# Wanted: road or hybrid bike



## kitw (29 Apr 2009)

Hi,

Recently ditched my scooter to cycle the 21-mile round trip to work and absolutely loving it (and my girlfriend's loving the engagement ring the scooter money bought)! The only problem is my current MTB is a mix of broken bikes pieced together on a budget of nothing... it moves but to be honest that's about it - wheels slightly buckled, brakes and gears don't work etc.

If anyone nearish Didcot, Oxfordshire has an old bike - preferably hybrid or road as I'll shortly be commuting 40 miles each day - please name your price . My budget is really up to about £100, though obviously I'll stretch if neccasery. Bikes needing TLC that you've never got round to fixing would be absolutely great too. The only requirement is I'm 6'6" so I'd need a large frame if possible.

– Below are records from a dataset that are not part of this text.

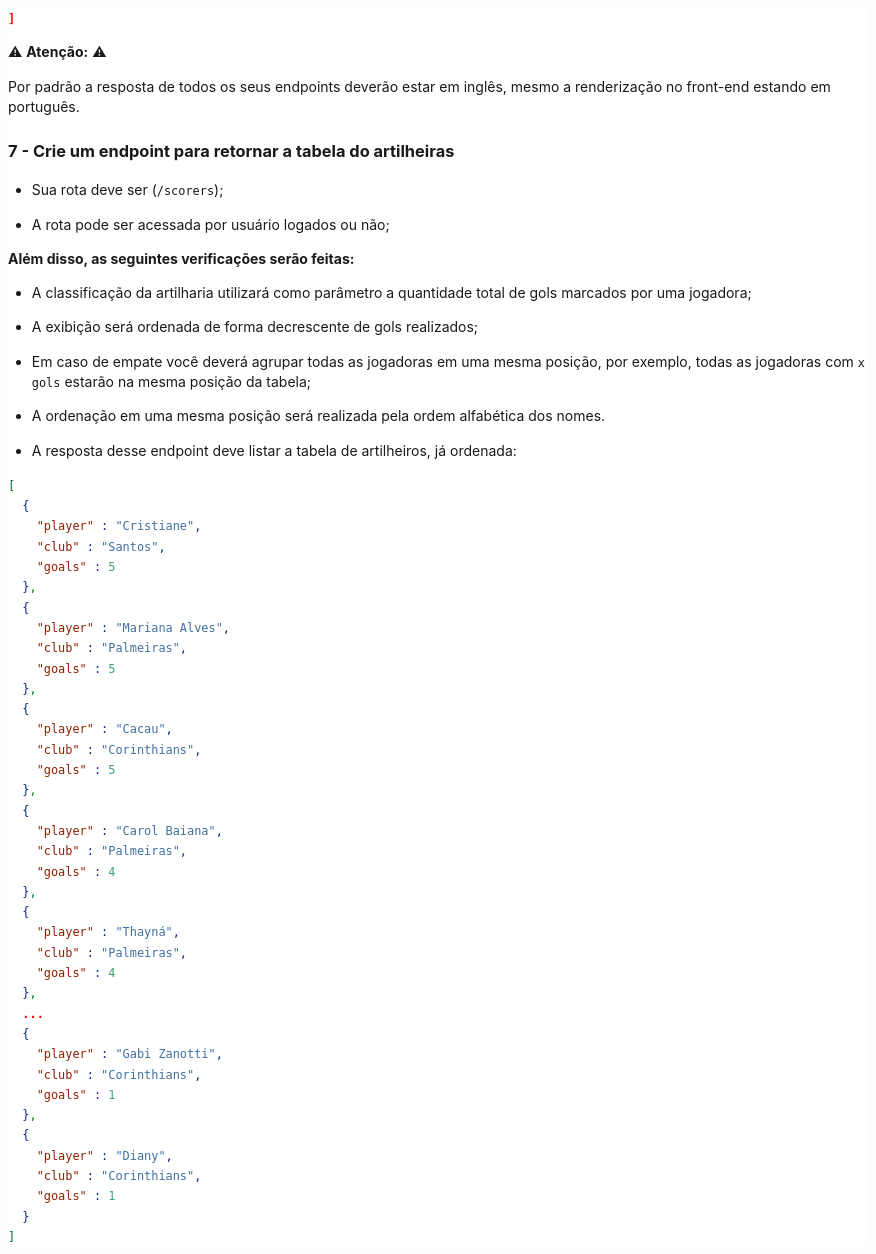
   ```json
  ]
  ```
  ⚠️ **Atenção:** ⚠️
  
  Por padrão a resposta de todos os seus endpoints deverão estar em inglês, mesmo a renderização no front-end estando em português.

### 7 - Crie um endpoint para retornar a tabela do artilheiras

- Sua rota deve ser (`/scorers`);

- A rota pode ser acessada por usuário logados ou não;

**Além disso, as seguintes verificações serão feitas:**

- A classificação da artilharia utilizará como parâmetro a quantidade total de gols marcados por uma jogadora;

- A exibição será ordenada de forma decrescente de gols realizados;

- Em caso de empate você deverá agrupar todas as jogadoras em uma mesma posição, por exemplo, todas as jogadoras com `x gols` estarão na mesma posição da tabela;

- A ordenação em uma mesma posição será realizada pela ordem alfabética dos nomes.

- A resposta desse endpoint deve listar a tabela de artilheiros, já ordenada:

```json
[
  {
    "player" : "Cristiane",
    "club" : "Santos",
    "goals" : 5
  },
  {
    "player" : "Mariana Alves",
    "club" : "Palmeiras",
    "goals" : 5
  },
  {
    "player" : "Cacau",
    "club" : "Corinthians",
    "goals" : 5
  },
  {
    "player" : "Carol Baiana",
    "club" : "Palmeiras",
    "goals" : 4
  },
  {
    "player" : "Thayná",
    "club" : "Palmeiras",
    "goals" : 4
  },
  ...
  {
    "player" : "Gabi Zanotti",
    "club" : "Corinthians",
    "goals" : 1
  },
  {
    "player" : "Diany",
    "club" : "Corinthians",
    "goals" : 1
  }
]
``` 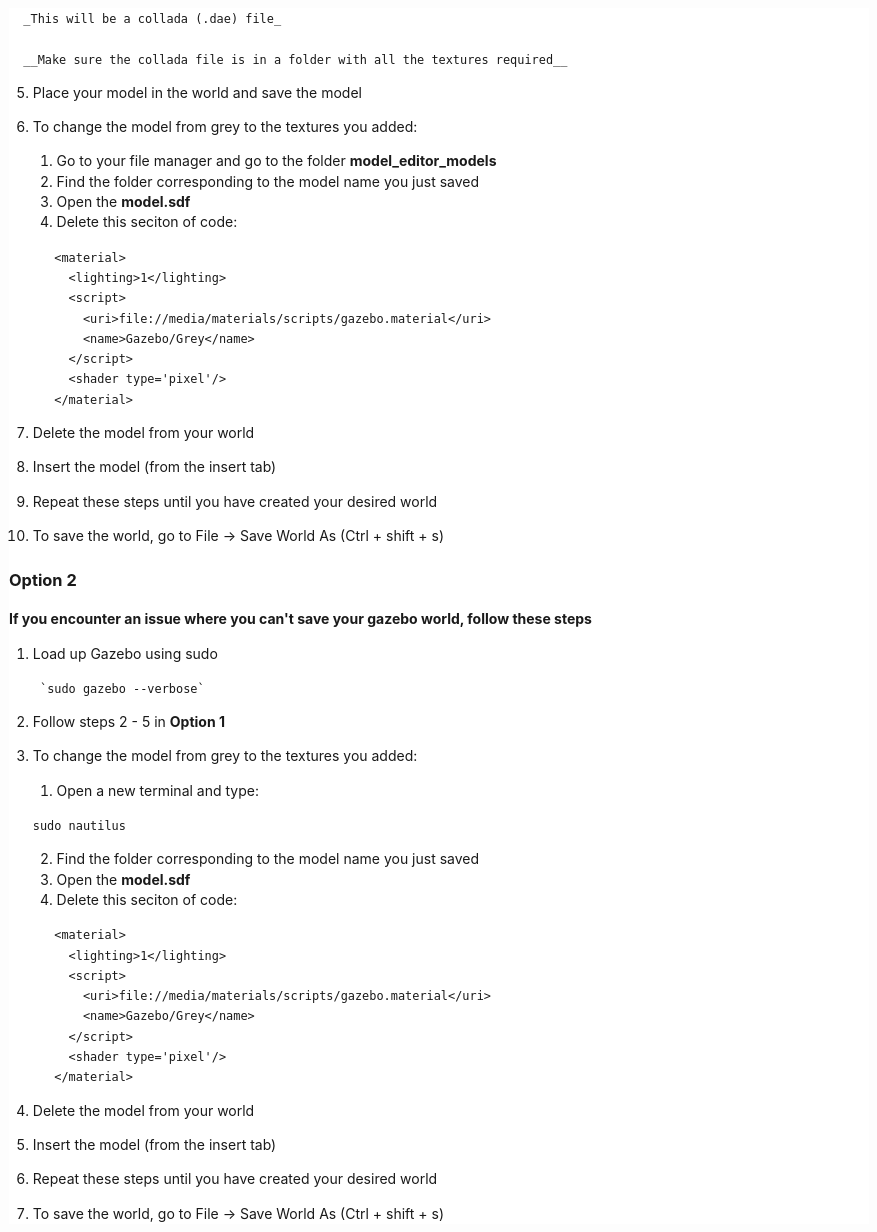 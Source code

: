       _This will be a collada (.dae) file_
  
      __Make sure the collada file is in a folder with all the textures required__

5. Place your model in the world and save the model
6. To change the model from grey to the textures you added:
    1. Go to your file manager and go to the folder __model_editor_models__
    2. Find the folder corresponding to the model name you just saved
    3. Open the __model.sdf__
    4. Delete this seciton of code:
    
     ```
        <material>
          <lighting>1</lighting>
          <script>
            <uri>file://media/materials/scripts/gazebo.material</uri>
            <name>Gazebo/Grey</name>
          </script>
          <shader type='pixel'/>
        </material>
    ```
7. Delete the model from your world
8. Insert the model (from the insert tab)
9. Repeat these steps until you have created your desired world 
10. To save the world, go to File -> Save World As (Ctrl + shift + s)

### Option 2 ###
__If you encounter an issue where you can't save your gazebo world, follow these steps__
1. Load up Gazebo using sudo

        `sudo gazebo --verbose`
        
2. Follow steps 2 - 5 in __Option 1__
3. To change the model from grey to the textures you added:
    1. Open a new terminal and type:

    `sudo nautilus`
    
    2. Find the folder corresponding to the model name you just saved
    3. Open the __model.sdf__
    4. Delete this seciton of code:
    
     ```
        <material>
          <lighting>1</lighting>
          <script>
            <uri>file://media/materials/scripts/gazebo.material</uri>
            <name>Gazebo/Grey</name>
          </script>
          <shader type='pixel'/>
        </material>
    ```
4. Delete the model from your world
5. Insert the model (from the insert tab)
6. Repeat these steps until you have created your desired world 
7. To save the world, go to File -> Save World As (Ctrl + shift + s)
   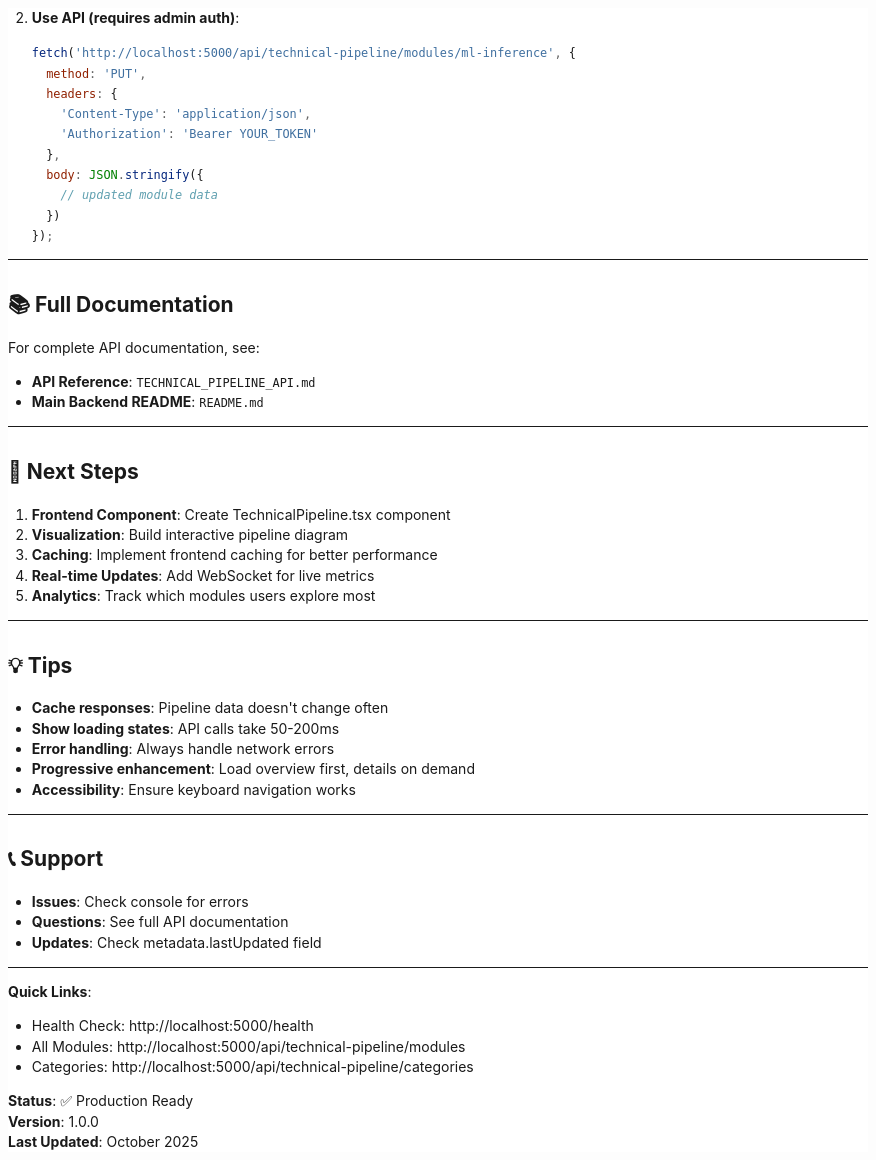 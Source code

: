 2. **Use API (requires admin auth)**:
   ```javascript
   fetch('http://localhost:5000/api/technical-pipeline/modules/ml-inference', {
     method: 'PUT',
     headers: {
       'Content-Type': 'application/json',
       'Authorization': 'Bearer YOUR_TOKEN'
     },
     body: JSON.stringify({
       // updated module data
     })
   });
   ```

---

## 📚 Full Documentation

For complete API documentation, see:
- **API Reference**: `TECHNICAL_PIPELINE_API.md`
- **Main Backend README**: `README.md`

---

## 🎯 Next Steps

1. **Frontend Component**: Create TechnicalPipeline.tsx component
2. **Visualization**: Build interactive pipeline diagram
3. **Caching**: Implement frontend caching for better performance
4. **Real-time Updates**: Add WebSocket for live metrics
5. **Analytics**: Track which modules users explore most

---

## 💡 Tips

- **Cache responses**: Pipeline data doesn't change often
- **Show loading states**: API calls take 50-200ms
- **Error handling**: Always handle network errors
- **Progressive enhancement**: Load overview first, details on demand
- **Accessibility**: Ensure keyboard navigation works

---

## 📞 Support

- **Issues**: Check console for errors
- **Questions**: See full API documentation
- **Updates**: Check metadata.lastUpdated field

---

**Quick Links**:
- Health Check: http://localhost:5000/health
- All Modules: http://localhost:5000/api/technical-pipeline/modules
- Categories: http://localhost:5000/api/technical-pipeline/categories

**Status**: ✅ Production Ready  
**Version**: 1.0.0  
**Last Updated**: October 2025
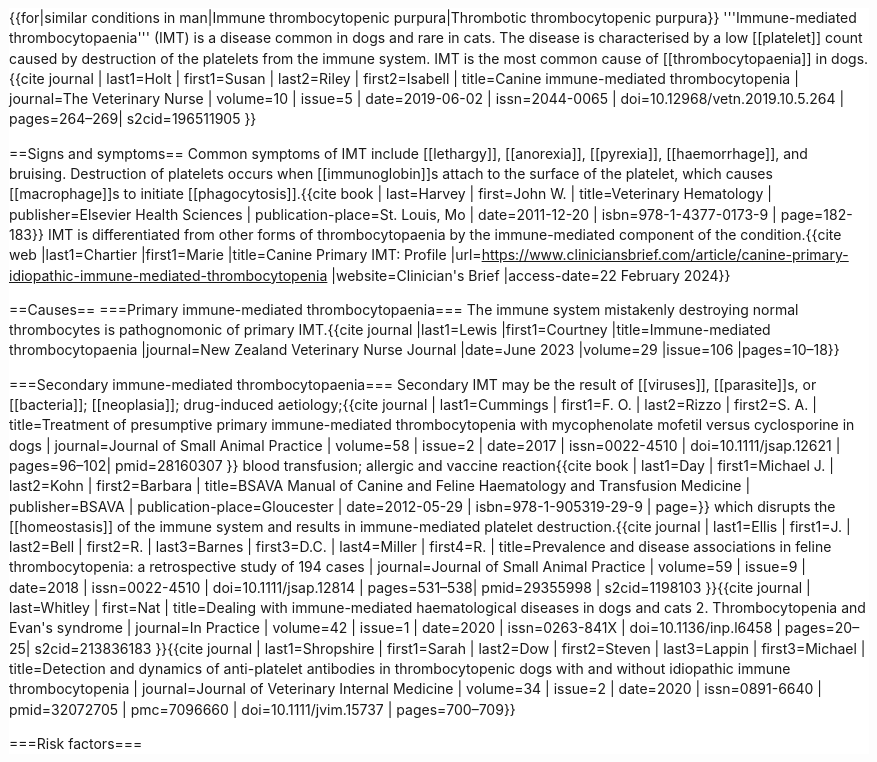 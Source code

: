 {{for|similar conditions in man|Immune thrombocytopenic purpura|Thrombotic thrombocytopenic purpura}}
'''Immune-mediated thrombocytopaenia''' (IMT) is a disease common in dogs and rare in cats. The disease is characterised by a low [[platelet]] count caused by destruction of the platelets from the immune system. IMT is the most common cause of [[thrombocytopaenia]] in dogs.<ref name="Holt2019">{{cite journal | last1=Holt | first1=Susan | last2=Riley | first2=Isabell | title=Canine immune-mediated thrombocytopenia | journal=The Veterinary Nurse | volume=10 | issue=5 | date=2019-06-02 | issn=2044-0065 | doi=10.12968/vetn.2019.10.5.264 | pages=264–269| s2cid=196511905 }}</ref>

==Signs and symptoms==
Common symptoms of IMT include [[lethargy]], [[anorexia]], [[pyrexia]], [[haemorrhage]], and bruising.<ref name="Holt2019"/> Destruction of platelets occurs when [[immunoglobin]]s attach to the surface of the platelet, which causes [[macrophage]]s to initiate [[phagocytosis]].<ref name="Harvey2011">{{cite book | last=Harvey | first=John W. | title=Veterinary Hematology | publisher=Elsevier Health Sciences | publication-place=St. Louis, Mo | date=2011-12-20 | isbn=978-1-4377-0173-9 | page=182-183}}</ref> IMT is differentiated from other forms of thrombocytopaenia by the immune-mediated component of the condition.<ref name="Chartier2015">{{cite web |last1=Chartier |first1=Marie |title=Canine Primary IMT: Profile |url=https://www.cliniciansbrief.com/article/canine-primary-idiopathic-immune-mediated-thrombocytopenia |website=Clinician's Brief |access-date=22 February 2024}}</ref>

==Causes==
===Primary immune-mediated thrombocytopaenia===
The immune system mistakenly destroying normal thrombocytes is pathognomonic of primary IMT.<ref name="Lewis2023">{{cite journal |last1=Lewis |first1=Courtney |title=Immune-mediated thrombocytopaenia |journal=New Zealand Veterinary Nurse Journal |date=June 2023 |volume=29 |issue=106 |pages=10–18}}</ref>

===Secondary immune-mediated thrombocytopaenia===
Secondary IMT may be the result of [[viruses]], [[parasite]]s, or [[bacteria]]; [[neoplasia]]; drug-induced aetiology;<ref name="Cummings2017">{{cite journal | last1=Cummings | first1=F. O. | last2=Rizzo | first2=S. A. | title=Treatment of presumptive primary immune-mediated thrombocytopenia with mycophenolate mofetil versus cyclosporine in dogs | journal=Journal of Small Animal Practice | volume=58 | issue=2 | date=2017 | issn=0022-4510 | doi=10.1111/jsap.12621 | pages=96–102| pmid=28160307 }}</ref> blood transfusion; allergic and vaccine reaction<ref name="Day2012">{{cite book | last1=Day | first1=Michael J. | last2=Kohn | first2=Barbara | title=BSAVA Manual of Canine and Feline Haematology and Transfusion Medicine | publisher=BSAVA | publication-place=Gloucester | date=2012-05-29 | isbn=978-1-905319-29-9 | page=}}</ref> which disrupts the [[homeostasis]] of the immune system and results in immune-mediated platelet destruction.<ref name="Ellis2018">{{cite journal | last1=Ellis | first1=J. | last2=Bell | first2=R. | last3=Barnes | first3=D.C. | last4=Miller | first4=R. | title=Prevalence and disease associations in feline thrombocytopenia: a retrospective study of 194 cases | journal=Journal of Small Animal Practice | volume=59 | issue=9 | date=2018 | issn=0022-4510 | doi=10.1111/jsap.12814 | pages=531–538| pmid=29355998 | s2cid=1198103 }}</ref><ref name="Whitley2020">{{cite journal | last=Whitley | first=Nat | title=Dealing with immune-mediated haematological diseases in dogs and cats 2. Thrombocytopenia and Evan's syndrome | journal=In Practice | volume=42 | issue=1 | date=2020 | issn=0263-841X | doi=10.1136/inp.l6458 | pages=20–25| s2cid=213836183 }}</ref><ref name="Shropshire2020">{{cite journal | last1=Shropshire | first1=Sarah | last2=Dow | first2=Steven | last3=Lappin | first3=Michael | title=Detection and dynamics of anti-platelet antibodies in thrombocytopenic dogs with and without idiopathic immune thrombocytopenia | journal=Journal of Veterinary Internal Medicine | volume=34 | issue=2 | date=2020 | issn=0891-6640 | pmid=32072705 | pmc=7096660 | doi=10.1111/jvim.15737 | pages=700–709}}</ref>

===Risk factors=== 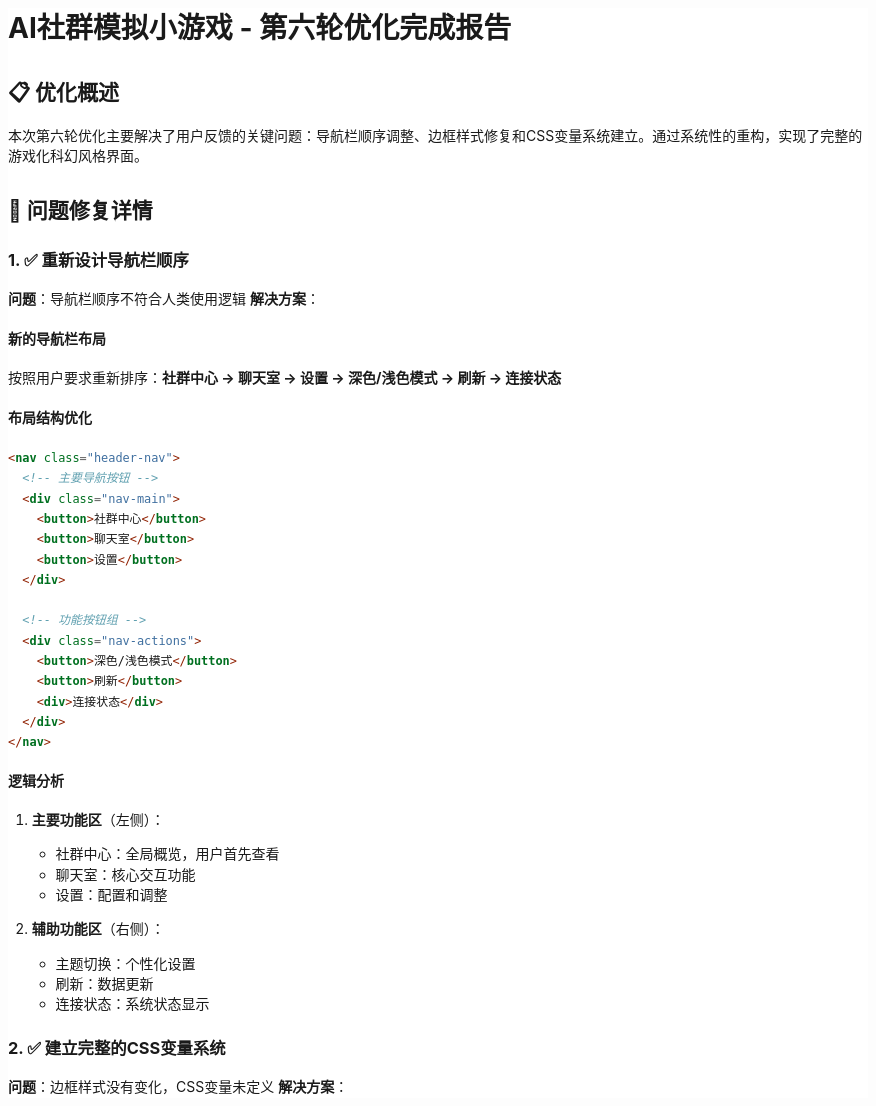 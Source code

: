# AI社群模拟小游戏 - 第六轮优化完成报告

## 📋 优化概述

本次第六轮优化主要解决了用户反馈的关键问题：导航栏顺序调整、边框样式修复和CSS变量系统建立。通过系统性的重构，实现了完整的游戏化科幻风格界面。

## 🎯 问题修复详情

### 1. ✅ 重新设计导航栏顺序

**问题**：导航栏顺序不符合人类使用逻辑
**解决方案**：

#### 新的导航栏布局
按照用户要求重新排序：**社群中心 → 聊天室 → 设置 → 深色/浅色模式 → 刷新 → 连接状态**

#### 布局结构优化
```html
<nav class="header-nav">
  <!-- 主要导航按钮 -->
  <div class="nav-main">
    <button>社群中心</button>
    <button>聊天室</button>
    <button>设置</button>
  </div>
  
  <!-- 功能按钮组 -->
  <div class="nav-actions">
    <button>深色/浅色模式</button>
    <button>刷新</button>
    <div>连接状态</div>
  </div>
</nav>
```

#### 逻辑分析
1. **主要功能区**（左侧）：
   - 社群中心：全局概览，用户首先查看
   - 聊天室：核心交互功能
   - 设置：配置和调整

2. **辅助功能区**（右侧）：
   - 主题切换：个性化设置
   - 刷新：数据更新
   - 连接状态：系统状态显示

### 2. ✅ 建立完整的CSS变量系统

**问题**：边框样式没有变化，CSS变量未定义
**解决方案**：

Thanks loads for helping me start my cycling career on a shoestring .


----------



## kitw (30 Apr 2009)

Found . Am now the proud owner of a Mistral single speed. Thank you very much.


----------



## Tel (1 May 2009)

Well you didn't exactly receive any help but you was very civil, lets hope we may be of help should you have any further inquiries. I hope that your new bike fulfills your requirements.


----------